- [TASK DIRECTIONS]: Going through the entries below, count each line containing the word "名家专栏". Report the number only.

Stored items from a collection
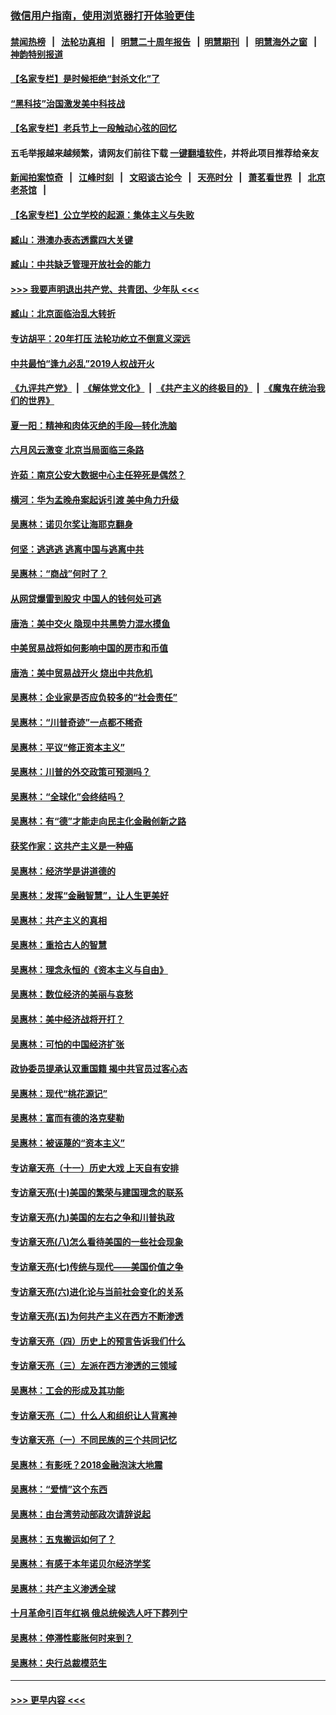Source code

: ### [微信用户指南，使用浏览器打开体验更佳](https://github.com/gfw-breaker/banned-news1/blob/master/indexes/wechat-guide.md?t=0)
#### [禁闻热榜](热点新闻.md?t=0)  &nbsp;&nbsp;|&nbsp;&nbsp; [法轮功真相](https://github.com/gfw-breaker/truth/blob/master/README.md?t=0) &nbsp;&nbsp;|&nbsp;&nbsp; [明慧二十周年报告](https://github.com/gfw-breaker/mh-reports/blob/master/README.md?t=0) &nbsp;&nbsp;|&nbsp;&nbsp;[明慧期刊](https://github.com/gfw-breaker/mh-qikan) &nbsp;&nbsp;|&nbsp;&nbsp; [明慧海外之窗](https://github.com/gfw-breaker/mh-news/blob/master/README.md?t=0) &nbsp;&nbsp;|&nbsp;&nbsp; [神韵特别报道](https://github.com/gfw-breaker/mh-news/blob/master/shenyun.md?t=0)
#### [【名家专栏】是时候拒绝“封杀文化”了](../pages/nsc423/n11814093.md?t=02170155) 
#### [“黑科技”治国激发美中科技战](../pages/nsc423/n11638056.md?t=02170155) 
#### [【名家专栏】老兵节上一段触动心弦的回忆](../pages/nsc423/n11646016.md?t=02170155) 
#### 五毛举报越来越频繁，请网友们前往下载 [一键翻墙软件](https://github.com/gfw-breaker/ssr-accounts)，并将此项目推荐给亲友
#### [新闻拍案惊奇](https://github.com/gfw-breaker/banned-news1/blob/master/pages/link4.md) &nbsp;&nbsp;|&nbsp;&nbsp; [江峰时刻](https://github.com/gfw-breaker/banned-news1/blob/master/pages/link4.md) &nbsp;&nbsp;|&nbsp;&nbsp; [文昭谈古论今](https://github.com/gfw-breaker/banned-news1/blob/master/pages/link4.md) &nbsp;&nbsp;|&nbsp;&nbsp; [天亮时分](https://github.com/gfw-breaker/banned-news1/blob/master/pages/link4.md) &nbsp;&nbsp;|&nbsp;&nbsp; [萧茗看世界](https://github.com/gfw-breaker/banned-news1/blob/master/pages/link4.md) &nbsp;&nbsp;|&nbsp;&nbsp; [北京老茶馆](https://github.com/gfw-breaker/banned-news1/blob/master/pages/link4.md) &nbsp;&nbsp;|&nbsp;&nbsp; 
#### [【名家专栏】公立学校的起源：集体主义与失败](../pages/nsc423/n11601833.md?t=02170155) 
#### [臧山：港澳办表态透露四大关键](../pages/nsc423/n11421628.md?t=02170155) 
#### [臧山：中共缺乏管理开放社会的能力](../pages/nsc423/n11407457.md?t=02170155) 
#### [>>> 我要声明退出共产党、共青团、少年队 <<<](https://github.com/begood0513/goodnews/blob/master/quit/letter.md) 
#### [臧山：北京面临治乱大转折](../pages/nsc423/n11406895.md?t=02170155) 
#### [专访胡平：20年打压 法轮功屹立不倒意义深远](../pages/nsc423/n11398800.md?t=02170155) 
#### [中共最怕“逢九必乱”2019人权战开火](../pages/nsc423/n11385248.md?t=02170155) 
#### [《九评共产党》](https://github.com/begood0513/9ping.md/blob/master/README.md) &nbsp;|&nbsp; [《解体党文化》](../../../../jtdwh.md/blob/master/README.md)  &nbsp;|&nbsp; [《共产主义的终极目的》](../../../../gczydzjmd.md/blob/master/README.md) &nbsp;|&nbsp; [《魔鬼在统治我们的世界》](../../../../mgztzwmdsj.md/blob/master/README.md) 
#### [夏一阳：精神和肉体灭绝的手段—转化洗脑](../pages/nsc423/n11368250.md?t=02170155) 
#### [六月风云激变 北京当局面临三条路](../pages/nsc423/n11313668.md?t=02170155) 
#### [许茹：南京公安大数据中心主任猝死是偶然？](../pages/nsc423/n11064744.md?t=02170155) 
#### [横河：华为孟晚舟案起诉引渡 美中角力升级](../pages/nsc423/n11027230.md?t=02170155) 
#### [吴惠林：诺贝尔奖让海耶克翻身](../pages/nsc423/n10890049.md?t=02170155) 
#### [何坚：逃逃逃 逃离中国与逃离中共](../pages/nsc423/n10592891.md?t=02170155) 
#### [吴惠林：“商战”何时了？](../pages/nsc423/n10573558.md?t=02170155) 
#### [从网贷爆雷到股灾 中国人的钱何处可逃](../pages/nsc423/n10572800.md?t=02170155) 
#### [唐浩：美中交火 隐现中共黑势力混水摸鱼](../pages/nsc423/n10544040.md?t=02170155) 
#### [中美贸易战将如何影响中国的房市和币值](../pages/nsc423/n10543697.md?t=02170155) 
#### [唐浩：美中贸易战开火 烧出中共危机](../pages/nsc423/n10540126.md?t=02170155) 
#### [吴惠林：企业家是否应负较多的“社会责任”](../pages/nsc423/n10535022.md?t=02170155) 
#### [吴惠林：“川普奇迹”一点都不稀奇](../pages/nsc423/n10512808.md?t=02170155) 
#### [吴惠林：平议“修正资本主义”](../pages/nsc423/n10495724.md?t=02170155) 
#### [吴惠林：川普的外交政策可预测吗？](../pages/nsc423/n10462387.md?t=02170155) 
#### [吴惠林：“全球化”会终结吗？](../pages/nsc423/n10452838.md?t=02170155) 
#### [吴惠林：有“德”才能走向民主化金融创新之路](../pages/nsc423/n10432292.md?t=02170155) 
#### [获奖作家：这共产主义是一种癌](../pages/nsc423/n10431541.md?t=02170155) 
#### [吴惠林：经济学是讲道德的](../pages/nsc423/n10398014.md?t=02170155) 
#### [吴惠林：发挥“金融智慧”，让人生更美好](../pages/nsc423/n10375019.md?t=02170155) 
#### [吴惠林：共产主义的真相](../pages/nsc423/n10351394.md?t=02170155) 
#### [吴惠林：重拾古人的智慧](../pages/nsc423/n10337691.md?t=02170155) 
#### [吴惠林：理念永恒的《资本主义与自由》](../pages/nsc423/n10316274.md?t=02170155) 
#### [吴惠林：数位经济的美丽与哀愁](../pages/nsc423/n10292946.md?t=02170155) 
#### [吴惠林：美中经济战将开打？](../pages/nsc423/n10258825.md?t=02170155) 
#### [吴惠林：可怕的中国经济扩张](../pages/nsc423/n10219147.md?t=02170155) 
#### [政协委员提承认双重国籍 揭中共官员过客心态](../pages/nsc423/n10208809.md?t=02170155) 
#### [吴惠林：现代“桃花源记”](../pages/nsc423/n10185234.md?t=02170155) 
#### [吴惠林：富而有德的洛克斐勒](../pages/nsc423/n10142264.md?t=02170155) 
#### [吴惠林：被诬蔑的“资本主义”](../pages/nsc423/n10124816.md?t=02170155) 
#### [专访章天亮（十一）历史大戏 上天自有安排](../pages/nsc423/n10094905.md?t=02170155) 
#### [专访章天亮(十)美国的繁荣与建国理念的联系](../pages/nsc423/n10094899.md?t=02170155) 
#### [专访章天亮(九)美国的左右之争和川普执政](../pages/nsc423/n10094889.md?t=02170155) 
#### [专访章天亮(八)怎么看待美国的一些社会现象](../pages/nsc423/n10094857.md?t=02170155) 
#### [专访章天亮(七)传统与现代——美国价值之争](../pages/nsc423/n10093140.md?t=02170155) 
#### [专访章天亮(六)进化论与当前社会变化的关系](../pages/nsc423/n10092036.md?t=02170155) 
#### [专访章天亮(五)为何共产主义在西方不断渗透](../pages/nsc423/n10083620.md?t=02170155) 
#### [专访章天亮（四）历史上的预言告诉我们什么](../pages/nsc423/n10083606.md?t=02170155) 
#### [专访章天亮（三）左派在西方渗透的三领域](../pages/nsc423/n10081115.md?t=02170155) 
#### [吴惠林：工会的形成及其功能](../pages/nsc423/n10080633.md?t=02170155) 
#### [专访章天亮（二）什么人和组织让人背离神](../pages/nsc423/n10076637.md?t=02170155) 
#### [专访章天亮（一）不同民族的三个共同记忆](../pages/nsc423/n10074188.md?t=02170155) 
#### [吴惠林：有影呒？2018金融泡沫大地震](../pages/nsc423/n10040534.md?t=02170155) 
#### [吴惠林：“爱情”这个东西](../pages/nsc423/n10019423.md?t=02170155) 
#### [吴惠林：由台湾劳动部政次请辞说起](../pages/nsc423/n9979679.md?t=02170155) 
#### [吴惠林：五鬼搬运如何了？](../pages/nsc423/n9925338.md?t=02170155) 
#### [吴惠林：有感于本年诺贝尔经济学奖](../pages/nsc423/n9871883.md?t=02170155) 
#### [吴惠林：共产主义渗透全球](../pages/nsc423/n9812748.md?t=02170155) 
#### [十月革命引百年红祸 俄总统候选人吁下葬列宁](../pages/nsc423/n9810182.md?t=02170155) 
#### [吴惠林：停滞性膨胀何时来到？](../pages/nsc423/n9764136.md?t=02170155) 
#### [吴惠林：央行总裁模范生](../pages/nsc423/n9728134.md?t=02170155) 

----
#### [ >>> 更早内容 <<< ](../indexes/nsc423-earlier.md)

- [YOUR SOLUTION]: 3